- TASK ITEM
In the records below, find each line holding the word "tested" and copy it.

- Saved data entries
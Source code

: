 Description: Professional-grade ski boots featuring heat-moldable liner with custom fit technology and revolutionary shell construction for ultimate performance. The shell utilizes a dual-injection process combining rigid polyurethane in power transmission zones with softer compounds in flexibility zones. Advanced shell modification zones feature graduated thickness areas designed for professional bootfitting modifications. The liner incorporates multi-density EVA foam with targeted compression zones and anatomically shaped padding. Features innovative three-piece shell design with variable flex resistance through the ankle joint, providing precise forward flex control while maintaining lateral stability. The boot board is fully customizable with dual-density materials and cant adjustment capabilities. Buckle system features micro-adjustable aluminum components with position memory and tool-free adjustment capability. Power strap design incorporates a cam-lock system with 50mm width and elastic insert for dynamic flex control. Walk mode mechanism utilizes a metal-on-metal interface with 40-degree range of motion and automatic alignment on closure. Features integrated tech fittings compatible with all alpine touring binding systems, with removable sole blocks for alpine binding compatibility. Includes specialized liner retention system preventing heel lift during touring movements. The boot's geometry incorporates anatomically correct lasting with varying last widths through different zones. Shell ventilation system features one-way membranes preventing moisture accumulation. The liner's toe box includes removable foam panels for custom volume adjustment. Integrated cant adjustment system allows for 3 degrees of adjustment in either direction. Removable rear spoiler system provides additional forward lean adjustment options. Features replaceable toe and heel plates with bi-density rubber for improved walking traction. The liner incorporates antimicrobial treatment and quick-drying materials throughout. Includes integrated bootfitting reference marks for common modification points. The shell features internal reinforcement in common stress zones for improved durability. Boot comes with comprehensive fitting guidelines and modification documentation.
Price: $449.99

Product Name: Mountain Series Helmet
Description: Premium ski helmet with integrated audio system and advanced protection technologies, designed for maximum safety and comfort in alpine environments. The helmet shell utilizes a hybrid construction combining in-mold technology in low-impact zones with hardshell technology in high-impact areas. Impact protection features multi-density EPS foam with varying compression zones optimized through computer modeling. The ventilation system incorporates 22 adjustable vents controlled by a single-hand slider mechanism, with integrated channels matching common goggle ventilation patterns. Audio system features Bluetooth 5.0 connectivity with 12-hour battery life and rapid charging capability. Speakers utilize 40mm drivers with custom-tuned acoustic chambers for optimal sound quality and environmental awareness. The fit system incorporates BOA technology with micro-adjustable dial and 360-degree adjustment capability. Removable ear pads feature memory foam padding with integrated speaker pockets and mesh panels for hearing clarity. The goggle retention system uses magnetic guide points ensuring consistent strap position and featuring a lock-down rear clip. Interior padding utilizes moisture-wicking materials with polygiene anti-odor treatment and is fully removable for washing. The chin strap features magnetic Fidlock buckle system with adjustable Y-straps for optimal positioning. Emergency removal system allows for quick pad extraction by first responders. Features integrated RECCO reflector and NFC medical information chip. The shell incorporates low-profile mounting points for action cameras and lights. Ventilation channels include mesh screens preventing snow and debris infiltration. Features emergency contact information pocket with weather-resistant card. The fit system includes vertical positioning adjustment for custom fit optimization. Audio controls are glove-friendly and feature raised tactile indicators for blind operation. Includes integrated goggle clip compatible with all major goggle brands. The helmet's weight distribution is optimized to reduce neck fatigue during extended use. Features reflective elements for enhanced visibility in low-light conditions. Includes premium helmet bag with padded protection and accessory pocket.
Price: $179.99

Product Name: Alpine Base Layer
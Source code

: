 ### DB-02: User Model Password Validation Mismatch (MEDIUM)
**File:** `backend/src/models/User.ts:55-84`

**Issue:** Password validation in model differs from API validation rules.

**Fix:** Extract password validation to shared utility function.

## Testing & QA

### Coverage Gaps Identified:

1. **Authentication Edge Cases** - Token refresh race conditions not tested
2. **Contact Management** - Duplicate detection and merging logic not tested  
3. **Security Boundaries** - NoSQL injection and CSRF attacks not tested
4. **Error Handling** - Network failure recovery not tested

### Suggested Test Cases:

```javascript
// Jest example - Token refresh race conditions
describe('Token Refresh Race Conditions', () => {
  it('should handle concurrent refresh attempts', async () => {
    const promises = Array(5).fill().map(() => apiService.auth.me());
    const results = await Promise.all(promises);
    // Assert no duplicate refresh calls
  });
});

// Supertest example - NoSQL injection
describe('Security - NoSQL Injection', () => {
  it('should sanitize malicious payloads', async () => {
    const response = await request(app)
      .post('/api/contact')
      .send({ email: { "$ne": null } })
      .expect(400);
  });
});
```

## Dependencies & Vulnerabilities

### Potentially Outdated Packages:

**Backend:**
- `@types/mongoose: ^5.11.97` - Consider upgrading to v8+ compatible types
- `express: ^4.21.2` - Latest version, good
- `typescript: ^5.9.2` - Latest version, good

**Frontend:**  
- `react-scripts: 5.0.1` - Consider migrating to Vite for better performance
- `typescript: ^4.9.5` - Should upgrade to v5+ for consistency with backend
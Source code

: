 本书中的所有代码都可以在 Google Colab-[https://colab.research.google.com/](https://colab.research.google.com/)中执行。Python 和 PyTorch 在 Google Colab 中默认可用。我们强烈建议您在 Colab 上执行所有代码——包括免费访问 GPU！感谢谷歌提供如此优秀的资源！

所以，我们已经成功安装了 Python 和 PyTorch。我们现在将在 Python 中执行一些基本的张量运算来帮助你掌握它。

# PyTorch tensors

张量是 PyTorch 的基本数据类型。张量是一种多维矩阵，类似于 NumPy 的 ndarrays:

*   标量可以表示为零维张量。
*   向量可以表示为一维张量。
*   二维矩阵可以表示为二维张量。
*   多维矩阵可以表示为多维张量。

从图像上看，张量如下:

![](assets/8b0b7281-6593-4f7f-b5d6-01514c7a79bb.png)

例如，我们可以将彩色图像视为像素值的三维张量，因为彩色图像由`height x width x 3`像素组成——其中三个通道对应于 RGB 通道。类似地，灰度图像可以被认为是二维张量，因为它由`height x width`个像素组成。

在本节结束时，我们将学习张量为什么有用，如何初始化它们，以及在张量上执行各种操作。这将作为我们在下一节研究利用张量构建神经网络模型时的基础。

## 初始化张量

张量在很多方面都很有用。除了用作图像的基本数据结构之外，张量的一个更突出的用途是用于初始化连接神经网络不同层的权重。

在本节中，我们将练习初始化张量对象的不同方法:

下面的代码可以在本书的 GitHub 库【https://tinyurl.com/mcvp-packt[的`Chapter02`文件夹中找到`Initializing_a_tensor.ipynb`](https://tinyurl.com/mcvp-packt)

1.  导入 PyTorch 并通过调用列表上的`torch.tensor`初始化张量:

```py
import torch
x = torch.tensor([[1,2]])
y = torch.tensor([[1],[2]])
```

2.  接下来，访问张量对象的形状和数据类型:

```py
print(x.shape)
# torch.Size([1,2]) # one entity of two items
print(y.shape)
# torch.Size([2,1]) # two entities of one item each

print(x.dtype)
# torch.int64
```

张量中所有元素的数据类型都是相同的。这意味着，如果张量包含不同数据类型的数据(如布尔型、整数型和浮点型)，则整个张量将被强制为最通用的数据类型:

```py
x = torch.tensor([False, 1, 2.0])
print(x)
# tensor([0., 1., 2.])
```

* * *

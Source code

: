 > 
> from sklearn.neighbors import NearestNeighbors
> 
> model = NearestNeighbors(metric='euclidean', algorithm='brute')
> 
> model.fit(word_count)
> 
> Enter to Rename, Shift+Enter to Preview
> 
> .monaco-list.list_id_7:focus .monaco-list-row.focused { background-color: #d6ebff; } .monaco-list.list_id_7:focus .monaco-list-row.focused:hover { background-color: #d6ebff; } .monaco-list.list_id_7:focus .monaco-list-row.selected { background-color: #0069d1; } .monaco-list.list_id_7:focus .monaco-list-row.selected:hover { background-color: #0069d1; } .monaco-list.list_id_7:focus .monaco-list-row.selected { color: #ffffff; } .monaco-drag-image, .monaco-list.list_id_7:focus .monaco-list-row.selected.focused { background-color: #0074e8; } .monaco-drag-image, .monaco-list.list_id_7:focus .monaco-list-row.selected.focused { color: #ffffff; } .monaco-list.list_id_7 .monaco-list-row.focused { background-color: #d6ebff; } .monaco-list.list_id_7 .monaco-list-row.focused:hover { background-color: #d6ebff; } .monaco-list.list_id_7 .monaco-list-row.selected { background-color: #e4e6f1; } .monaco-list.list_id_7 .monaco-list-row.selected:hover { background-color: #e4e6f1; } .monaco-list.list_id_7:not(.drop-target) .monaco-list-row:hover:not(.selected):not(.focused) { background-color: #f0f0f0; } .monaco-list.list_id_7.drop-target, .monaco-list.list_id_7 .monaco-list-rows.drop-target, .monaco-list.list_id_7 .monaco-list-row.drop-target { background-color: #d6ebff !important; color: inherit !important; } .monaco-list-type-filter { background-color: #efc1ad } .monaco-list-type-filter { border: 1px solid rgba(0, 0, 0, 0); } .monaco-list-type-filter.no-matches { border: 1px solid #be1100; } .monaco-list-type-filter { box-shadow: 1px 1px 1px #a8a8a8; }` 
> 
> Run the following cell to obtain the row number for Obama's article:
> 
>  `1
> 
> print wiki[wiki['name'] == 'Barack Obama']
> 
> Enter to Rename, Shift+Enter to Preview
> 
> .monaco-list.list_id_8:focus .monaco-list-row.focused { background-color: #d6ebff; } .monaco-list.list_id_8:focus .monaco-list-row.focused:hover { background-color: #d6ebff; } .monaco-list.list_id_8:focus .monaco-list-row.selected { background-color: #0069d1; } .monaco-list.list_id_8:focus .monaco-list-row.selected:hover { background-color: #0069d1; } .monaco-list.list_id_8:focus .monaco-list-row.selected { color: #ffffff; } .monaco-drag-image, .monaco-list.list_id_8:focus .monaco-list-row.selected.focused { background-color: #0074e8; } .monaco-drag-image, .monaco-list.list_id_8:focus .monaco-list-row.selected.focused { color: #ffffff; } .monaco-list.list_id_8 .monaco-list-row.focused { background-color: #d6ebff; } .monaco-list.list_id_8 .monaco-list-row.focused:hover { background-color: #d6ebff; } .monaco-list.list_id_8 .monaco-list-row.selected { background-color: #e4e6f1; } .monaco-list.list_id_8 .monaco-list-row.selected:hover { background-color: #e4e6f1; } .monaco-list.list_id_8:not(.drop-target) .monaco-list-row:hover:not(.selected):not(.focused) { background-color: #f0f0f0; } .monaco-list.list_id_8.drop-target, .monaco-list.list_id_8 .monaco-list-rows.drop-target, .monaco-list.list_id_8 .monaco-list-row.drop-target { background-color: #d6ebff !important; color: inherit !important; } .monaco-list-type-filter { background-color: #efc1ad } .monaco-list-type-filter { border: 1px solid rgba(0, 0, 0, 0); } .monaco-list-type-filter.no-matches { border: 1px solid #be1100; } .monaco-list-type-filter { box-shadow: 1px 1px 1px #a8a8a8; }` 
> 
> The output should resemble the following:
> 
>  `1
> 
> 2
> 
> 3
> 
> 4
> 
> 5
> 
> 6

==

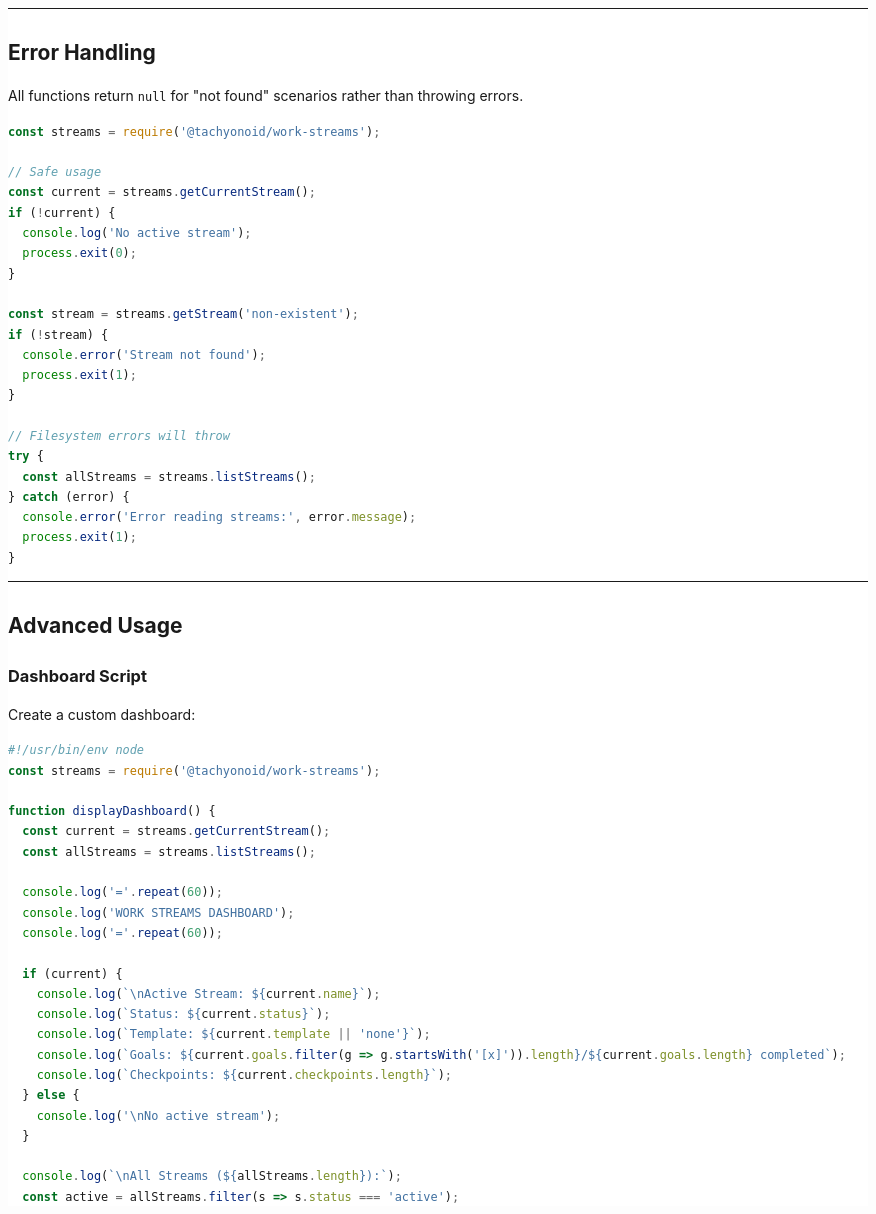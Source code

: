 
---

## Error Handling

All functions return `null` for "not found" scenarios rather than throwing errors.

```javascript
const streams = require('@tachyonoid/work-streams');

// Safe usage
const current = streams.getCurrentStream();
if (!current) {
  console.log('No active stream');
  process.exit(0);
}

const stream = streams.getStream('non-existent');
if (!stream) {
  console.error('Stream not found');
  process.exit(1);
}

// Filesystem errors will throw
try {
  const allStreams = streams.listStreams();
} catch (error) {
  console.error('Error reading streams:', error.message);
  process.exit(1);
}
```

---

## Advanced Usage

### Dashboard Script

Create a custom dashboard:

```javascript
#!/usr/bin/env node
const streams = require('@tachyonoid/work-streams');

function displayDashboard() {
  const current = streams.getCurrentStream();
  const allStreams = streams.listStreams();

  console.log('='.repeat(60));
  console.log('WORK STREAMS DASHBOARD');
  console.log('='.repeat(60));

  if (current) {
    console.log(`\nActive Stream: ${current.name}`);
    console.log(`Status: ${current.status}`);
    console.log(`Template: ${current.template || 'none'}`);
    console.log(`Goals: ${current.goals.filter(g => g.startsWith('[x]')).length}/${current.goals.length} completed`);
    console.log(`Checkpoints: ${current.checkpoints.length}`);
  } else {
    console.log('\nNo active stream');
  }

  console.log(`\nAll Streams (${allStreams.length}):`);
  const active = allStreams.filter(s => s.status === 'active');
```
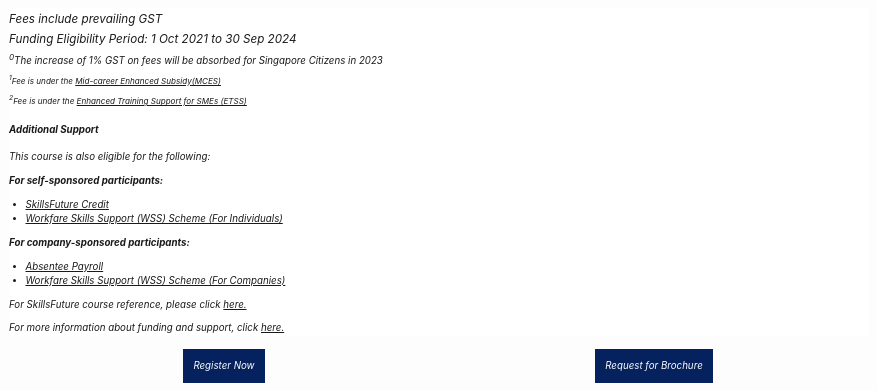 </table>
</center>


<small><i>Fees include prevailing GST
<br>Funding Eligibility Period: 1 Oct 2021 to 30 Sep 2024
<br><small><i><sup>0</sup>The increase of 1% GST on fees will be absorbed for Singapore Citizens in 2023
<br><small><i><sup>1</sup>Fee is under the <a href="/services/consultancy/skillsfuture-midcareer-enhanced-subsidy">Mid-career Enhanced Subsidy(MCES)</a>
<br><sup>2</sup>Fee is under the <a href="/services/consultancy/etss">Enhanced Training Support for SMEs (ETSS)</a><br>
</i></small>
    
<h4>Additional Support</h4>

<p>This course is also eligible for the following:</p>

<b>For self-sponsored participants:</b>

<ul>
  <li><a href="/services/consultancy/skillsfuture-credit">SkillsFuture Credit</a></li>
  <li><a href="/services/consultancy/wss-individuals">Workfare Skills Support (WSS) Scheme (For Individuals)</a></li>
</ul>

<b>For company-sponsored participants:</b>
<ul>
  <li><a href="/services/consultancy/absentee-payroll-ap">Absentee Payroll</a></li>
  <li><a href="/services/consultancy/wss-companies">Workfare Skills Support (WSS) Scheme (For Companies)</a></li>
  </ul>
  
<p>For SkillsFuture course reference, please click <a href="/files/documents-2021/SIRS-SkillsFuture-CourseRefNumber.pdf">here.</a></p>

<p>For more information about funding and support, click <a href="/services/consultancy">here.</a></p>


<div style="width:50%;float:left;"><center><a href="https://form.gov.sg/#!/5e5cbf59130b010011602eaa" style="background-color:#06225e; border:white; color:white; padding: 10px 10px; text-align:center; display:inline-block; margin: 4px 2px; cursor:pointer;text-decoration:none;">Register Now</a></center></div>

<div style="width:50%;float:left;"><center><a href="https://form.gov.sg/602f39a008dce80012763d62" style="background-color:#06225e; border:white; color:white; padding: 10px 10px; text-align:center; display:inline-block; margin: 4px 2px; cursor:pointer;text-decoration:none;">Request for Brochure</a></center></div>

- TASK OUTPUT
1. **Authentication Edge Cases** - Token refresh race conditions not tested
2. **Contact Management** - Duplicate detection and merging logic not tested  
3. **Security Boundaries** - NoSQL injection and CSRF attacks not tested
4. **Error Handling** - Network failure recovery not tested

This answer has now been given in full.